L’aviation militaire iranienne voit le jour sous le règne de Reza Shah, qui comprend l’importance de cette nouvelle arme pour la défense du pays. Cependant, les débuts de l’aviation iranienne sont marqués par de nombreuses difficultés. Dans un premier temps, l’Iran se tourne vers les États-Unis pour acquérir des avions. Malheureusement, les Américains refusent de vendre des avions à l’Iran en raison du traité de Versailles. C’est finalement l’Allemagne qui fourni les premiers avions à l’Iran, deux Junkers JU-F13. Entre 1923 et 1925, les Russes livrent également des appareils de différents modèles : des DH-4, DH-9 et Avro-504. La flotte est finalement complétée par des appareils achetés à la France : des Spad-42, Potez-8, Breguet-14, et Breguet-19.

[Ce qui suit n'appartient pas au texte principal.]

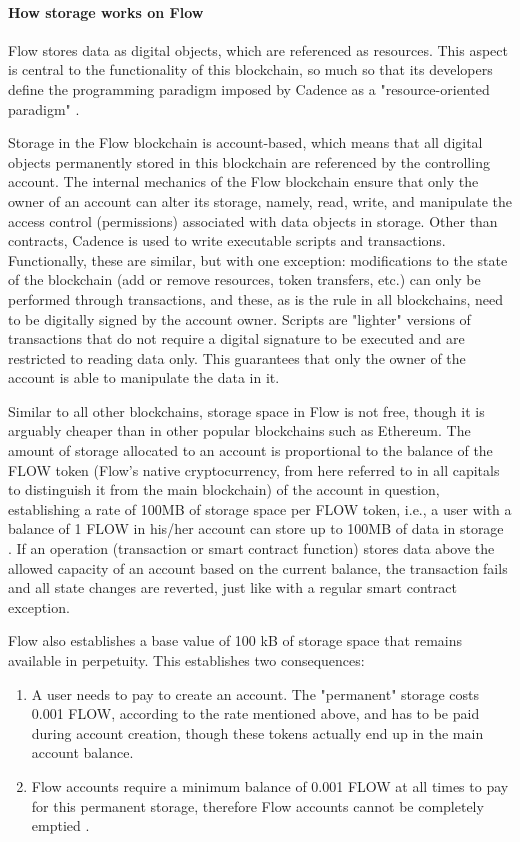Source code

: \documentclass[./4_GeneralApproach.tex]{subfiles}
\begin{document}
    \paragraph{How storage works on Flow}
    Flow stores data as digital objects, which are referenced as resources. This aspect is central to the functionality of this blockchain, so much so that its developers define the programming paradigm imposed by Cadence as a "resource-oriented paradigm" \cite{flow2024}.
    \par
    Storage in the Flow blockchain is account-based, which means that all digital objects permanently stored in this blockchain are referenced by the controlling account. The internal mechanics of the Flow blockchain ensure that only the owner of an account can alter its storage, namely, read, write, and manipulate the access control (permissions) associated with data objects in storage. Other than contracts, Cadence is used to write executable scripts and transactions. Functionally, these are similar, but with one exception: modifications to the state of the blockchain (add or remove resources, token transfers, etc.) can only be performed through transactions, and these, as is the rule in all blockchains, need to be digitally signed by the account owner. Scripts are "lighter" versions of transactions that do not require a digital signature to be executed and are restricted to reading data only. This guarantees that only the owner of the account is able to manipulate the data in it.
    \par
    Similar to all other blockchains, storage space in Flow is not free, though it is arguably cheaper than in other popular blockchains such as Ethereum. The amount of storage allocated to an account is proportional to the balance of the FLOW token (Flow's native cryptocurrency, from here referred to in all capitals to distinguish it from the main blockchain) of the account in question, establishing a rate of 100MB of storage space per FLOW token, i.e., a user with a balance of 1 FLOW in his/her account can store up to 100MB of data in storage \cite{flow2024}. If an operation (transaction or smart contract function) stores data above the allowed capacity of an account based on the current balance, the transaction fails and all state changes are reverted, just like with a regular smart contract exception.
    \par
    Flow also establishes a base value of 100 kB of storage space that remains available in perpetuity. This establishes two consequences:
    \begin{enumerate}
        \item {A user needs to pay to create an account. The "permanent" storage costs 0.001 FLOW, according to the rate mentioned above, and has to be paid during account creation, though these tokens actually end up in the main account balance.}
        \item {Flow accounts require a minimum balance of 0.001 FLOW at all times to pay for this permanent storage, therefore Flow accounts cannot be completely emptied \cite{flow2024}.}
    \end{enumerate}
\end{document}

Ces partenariats permettent aussi à l’Iran d’envoyer des pilotes et personnels au sol s’entraîner en Russie et en France. Au même moment, un instructeur allemand dénommé « Schefer » forme aussi des recrues directement en Iran.

À l’aube de la Seconde Guerre mondiale, l’aviation iranienne dispose d’environ 400 avions de 18 modèles différents, répartis sur neuf bases aériennes. Cependant, une grande partie de cette flotte est constituée d’avions de transport et d’entraînement, et de nombreux appareils sont en mauvais état. En réalité, l’Iran ne dispose que d’une quarantaine d’avions de combat, souvent obsolètes, pour faire face à une éventuelle agression. Le pays peut aussi s’appuyer sur une école de formation à la maintenance et l’usine Shahbaz produisant 3 types d’appareils. En tout, la force aérienne se compose de 1000 personnes.

Avion iran Seconde Guerre mondiale
Avion allemand Junkers en Iran en 1928 (source : National Museum of Asian Art)

La situation politique

Ce qu’il faut retenir :

  • Dans les années 1900, un Parlement est créé.
  • Les iraniens sont lassés par les ingérences étrangères.
  • Reza Khan organise un coup d’Etat en 1921 et devient Shah.
  • L’Iran devient un état centralisé.

La Révolution constitutionnelle

Au tournant du XXe siècle, l’Iran, alors connu sous le nom de Perse, est un pays profondément marqué par un système féodal. Le pouvoir est dispersé entre le Shah, les mollahs et les chefs de tribus, qui jouissent d’une grande autonomie. Ce système, bien qu’ancré dans la tradition, ne pouvait plus répondre aux aspirations de modernisation d’une partie de la population, notamment de la bourgeoisie et des intellectuels. C’est dans ce contexte que des mouvements sociaux de plus en plus puissants commencent à émerger dès le début du XXe siècle. Les Iraniens aspirent à un État plus moderne, où les pouvoirs du Shah sont limités et où les citoyens auraient davantage de droits.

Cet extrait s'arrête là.